> _EXERCISE DETAILS_:
The reply must repeat the listing below exactly and carry none of its pictures.

[DATA — start]

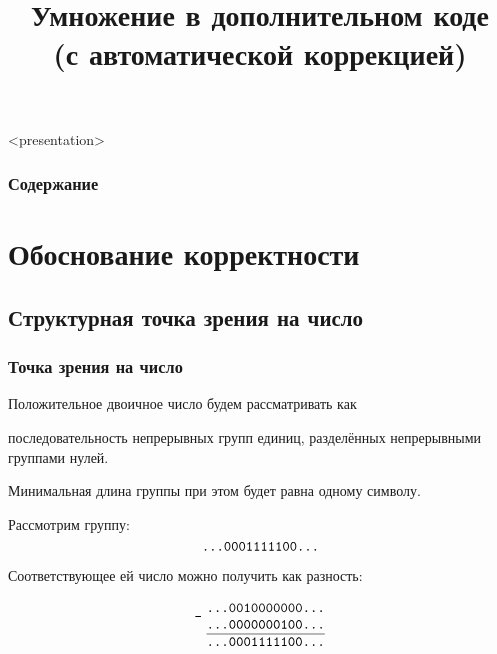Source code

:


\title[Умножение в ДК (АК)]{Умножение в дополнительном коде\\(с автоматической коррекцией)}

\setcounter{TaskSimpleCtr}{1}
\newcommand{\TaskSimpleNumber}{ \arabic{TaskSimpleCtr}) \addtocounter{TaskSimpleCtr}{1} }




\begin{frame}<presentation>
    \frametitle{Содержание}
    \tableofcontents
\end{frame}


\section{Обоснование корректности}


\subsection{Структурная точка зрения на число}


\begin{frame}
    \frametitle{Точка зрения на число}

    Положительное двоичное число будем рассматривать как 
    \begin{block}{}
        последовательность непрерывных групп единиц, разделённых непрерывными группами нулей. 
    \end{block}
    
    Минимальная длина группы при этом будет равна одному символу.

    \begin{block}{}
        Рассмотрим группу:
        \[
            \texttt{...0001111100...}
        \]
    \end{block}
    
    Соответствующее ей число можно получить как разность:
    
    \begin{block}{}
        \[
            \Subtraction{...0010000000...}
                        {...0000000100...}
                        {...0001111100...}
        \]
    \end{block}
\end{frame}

[DATA — finish]

> _TASK ANSWER_:
Source code

:


\title[Умножение в ДК (АК)]{Умножение в дополнительном коде\\(с автоматической коррекцией)}

\setcounter{TaskSimpleCtr}{1}
\newcommand{\TaskSimpleNumber}{ \arabic{TaskSimpleCtr}) \addtocounter{TaskSimpleCtr}{1} }




\begin{frame}<presentation>
    \frametitle{Содержание}
    \tableofcontents
\end{frame}


\section{Обоснование корректности}


\subsection{Структурная точка зрения на число}


\begin{frame}
    \frametitle{Точка зрения на число}

    Положительное двоичное число будем рассматривать как 
    \begin{block}{}
        последовательность непрерывных групп единиц, разделённых непрерывными группами нулей. 
    \end{block}
    
    Минимальная длина группы при этом будет равна одному символу.

    \begin{block}{}
        Рассмотрим группу:
        \[
            \texttt{...0001111100...}
        \]
    \end{block}
    
    Соответствующее ей число можно получить как разность:
    
    \begin{block}{}
        \[
            \Subtraction{...0010000000...}
                        {...0000000100...}
                        {...0001111100...}
        \]
    \end{block}
\end{frame}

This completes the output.